Exercise prompt:
Your copy of the entries below should hold exactly the lines from the one containing "Comprehensive documentation - ER" to the one containing "migo1337 - MIGO", inclusive, and no pictures.

Material for this task:

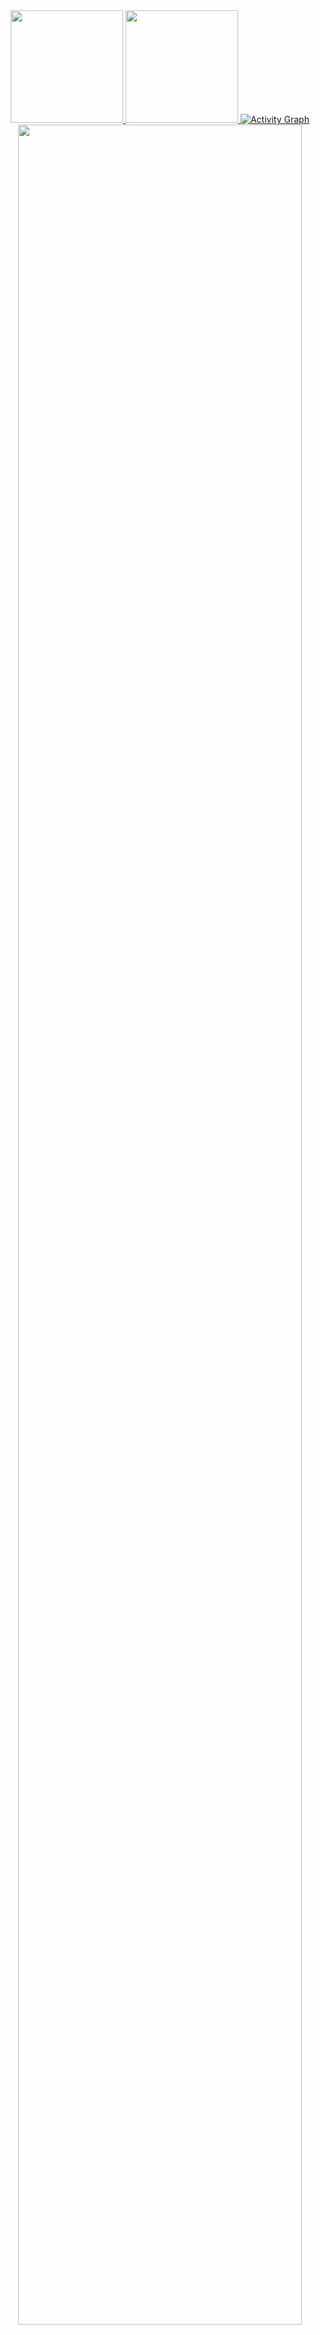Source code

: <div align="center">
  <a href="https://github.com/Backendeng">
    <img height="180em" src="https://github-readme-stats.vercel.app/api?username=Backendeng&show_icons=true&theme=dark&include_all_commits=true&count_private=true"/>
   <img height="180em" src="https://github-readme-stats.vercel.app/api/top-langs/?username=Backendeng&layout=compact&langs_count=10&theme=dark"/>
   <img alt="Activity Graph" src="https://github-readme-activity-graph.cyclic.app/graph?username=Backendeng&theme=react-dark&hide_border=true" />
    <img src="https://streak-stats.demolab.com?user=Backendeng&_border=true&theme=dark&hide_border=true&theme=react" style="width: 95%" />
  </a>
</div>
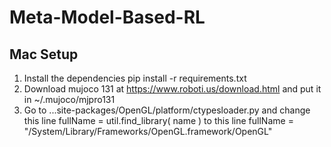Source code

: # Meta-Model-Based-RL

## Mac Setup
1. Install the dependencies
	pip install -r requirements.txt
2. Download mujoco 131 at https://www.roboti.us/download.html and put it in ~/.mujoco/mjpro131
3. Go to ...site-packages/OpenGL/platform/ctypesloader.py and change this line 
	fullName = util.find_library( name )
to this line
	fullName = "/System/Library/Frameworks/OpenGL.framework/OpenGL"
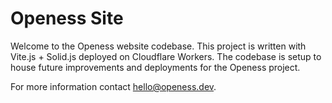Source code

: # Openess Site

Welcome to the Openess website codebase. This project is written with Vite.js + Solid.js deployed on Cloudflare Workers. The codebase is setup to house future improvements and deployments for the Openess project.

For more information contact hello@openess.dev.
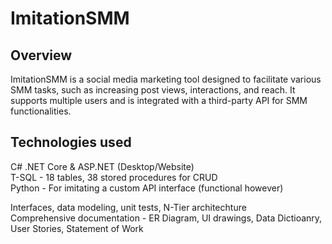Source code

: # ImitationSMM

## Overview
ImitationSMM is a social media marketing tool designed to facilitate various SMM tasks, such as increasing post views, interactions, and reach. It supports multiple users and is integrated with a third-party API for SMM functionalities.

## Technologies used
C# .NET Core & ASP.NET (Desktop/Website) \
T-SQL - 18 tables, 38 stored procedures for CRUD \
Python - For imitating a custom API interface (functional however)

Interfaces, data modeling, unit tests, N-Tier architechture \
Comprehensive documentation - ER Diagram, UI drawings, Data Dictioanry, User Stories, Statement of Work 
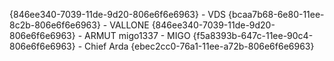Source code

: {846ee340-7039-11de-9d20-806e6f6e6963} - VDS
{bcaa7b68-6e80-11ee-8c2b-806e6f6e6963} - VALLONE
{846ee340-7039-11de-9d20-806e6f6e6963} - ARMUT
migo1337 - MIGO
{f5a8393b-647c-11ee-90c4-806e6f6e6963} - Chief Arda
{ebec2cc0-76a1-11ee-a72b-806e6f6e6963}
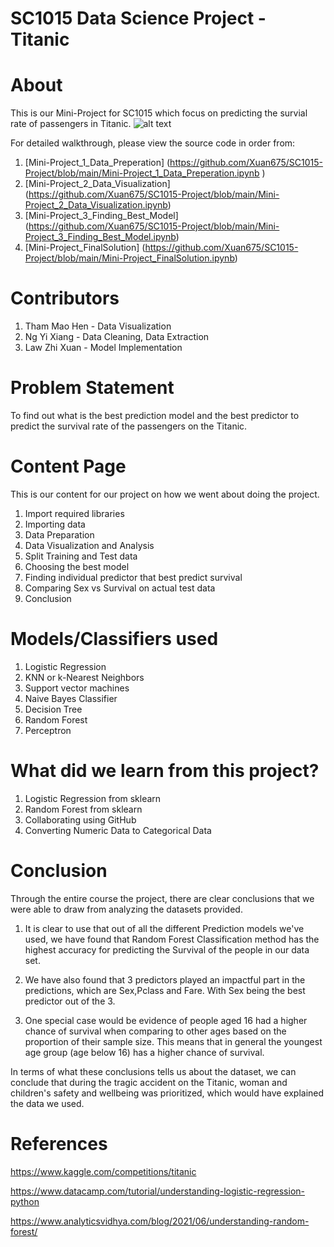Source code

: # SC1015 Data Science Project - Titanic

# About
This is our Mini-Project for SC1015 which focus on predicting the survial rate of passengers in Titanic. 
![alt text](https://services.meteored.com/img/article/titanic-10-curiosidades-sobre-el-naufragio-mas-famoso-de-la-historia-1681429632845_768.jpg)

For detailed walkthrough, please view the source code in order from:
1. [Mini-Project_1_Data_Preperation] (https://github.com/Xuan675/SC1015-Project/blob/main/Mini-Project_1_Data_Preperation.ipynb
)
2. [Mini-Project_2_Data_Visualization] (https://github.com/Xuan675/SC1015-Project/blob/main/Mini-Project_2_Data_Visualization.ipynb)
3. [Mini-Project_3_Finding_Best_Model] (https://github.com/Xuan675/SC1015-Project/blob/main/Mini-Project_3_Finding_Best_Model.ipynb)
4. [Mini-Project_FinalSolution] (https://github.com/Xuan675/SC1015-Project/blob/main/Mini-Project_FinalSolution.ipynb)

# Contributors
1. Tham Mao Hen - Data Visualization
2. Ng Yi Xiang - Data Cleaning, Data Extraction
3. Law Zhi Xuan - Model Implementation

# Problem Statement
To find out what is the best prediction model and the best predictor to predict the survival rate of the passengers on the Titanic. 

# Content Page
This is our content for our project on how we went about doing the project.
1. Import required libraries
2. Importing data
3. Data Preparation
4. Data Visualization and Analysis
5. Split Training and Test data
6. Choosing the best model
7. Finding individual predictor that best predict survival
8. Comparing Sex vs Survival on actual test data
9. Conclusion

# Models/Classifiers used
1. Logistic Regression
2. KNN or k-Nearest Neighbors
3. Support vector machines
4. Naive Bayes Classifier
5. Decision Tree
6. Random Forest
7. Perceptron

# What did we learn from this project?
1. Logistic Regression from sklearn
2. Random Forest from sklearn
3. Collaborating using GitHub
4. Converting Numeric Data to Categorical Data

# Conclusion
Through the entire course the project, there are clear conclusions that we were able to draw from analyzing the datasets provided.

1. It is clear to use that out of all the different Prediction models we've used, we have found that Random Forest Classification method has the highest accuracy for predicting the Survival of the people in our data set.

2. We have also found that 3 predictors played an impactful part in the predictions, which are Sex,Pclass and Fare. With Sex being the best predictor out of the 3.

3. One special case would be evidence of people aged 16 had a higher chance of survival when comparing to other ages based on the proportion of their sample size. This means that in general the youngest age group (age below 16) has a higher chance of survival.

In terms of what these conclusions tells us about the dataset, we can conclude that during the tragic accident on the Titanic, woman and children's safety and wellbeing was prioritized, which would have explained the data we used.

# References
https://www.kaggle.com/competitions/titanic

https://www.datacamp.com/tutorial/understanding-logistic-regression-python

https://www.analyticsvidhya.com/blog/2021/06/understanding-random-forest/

...

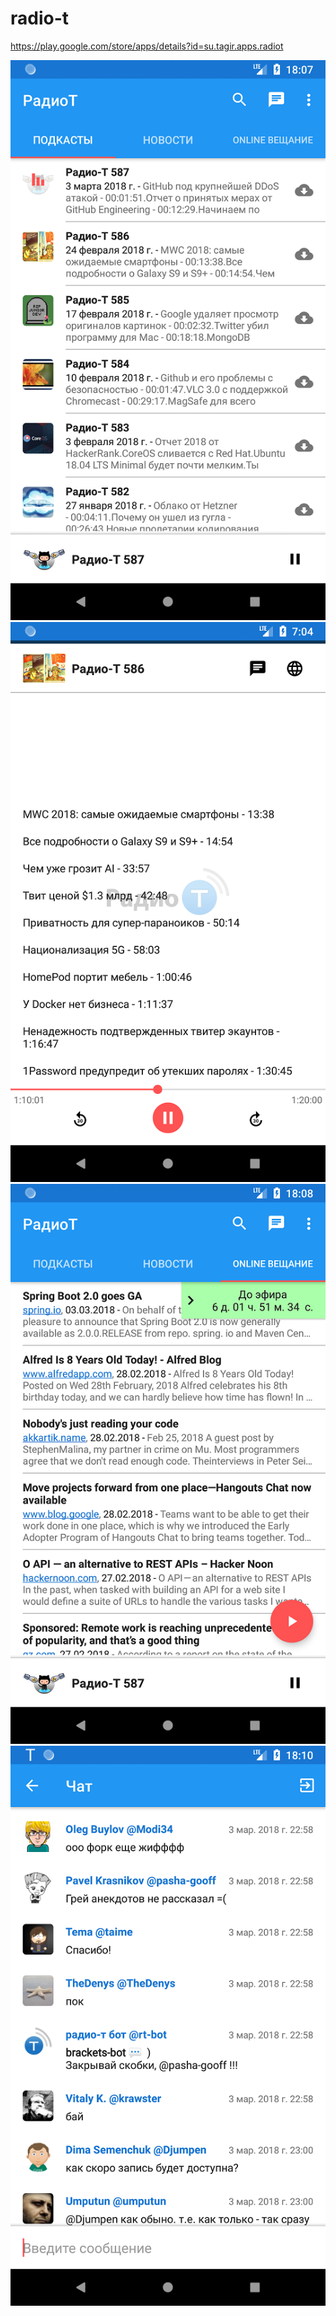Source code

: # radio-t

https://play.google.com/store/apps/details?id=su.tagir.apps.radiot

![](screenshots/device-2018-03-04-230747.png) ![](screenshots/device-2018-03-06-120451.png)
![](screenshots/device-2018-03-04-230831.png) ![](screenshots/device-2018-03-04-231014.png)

Answer for the task:
Comprehensive documentation - ER Diagram, UI drawings, Data Dictioanry, User Stories, Statement of Work 
Source code

: {846ee340-7039-11de-9d20-806e6f6e6963} - VDS
{bcaa7b68-6e80-11ee-8c2b-806e6f6e6963} - VALLONE
{846ee340-7039-11de-9d20-806e6f6e6963} - ARMUT
migo1337 - MIGO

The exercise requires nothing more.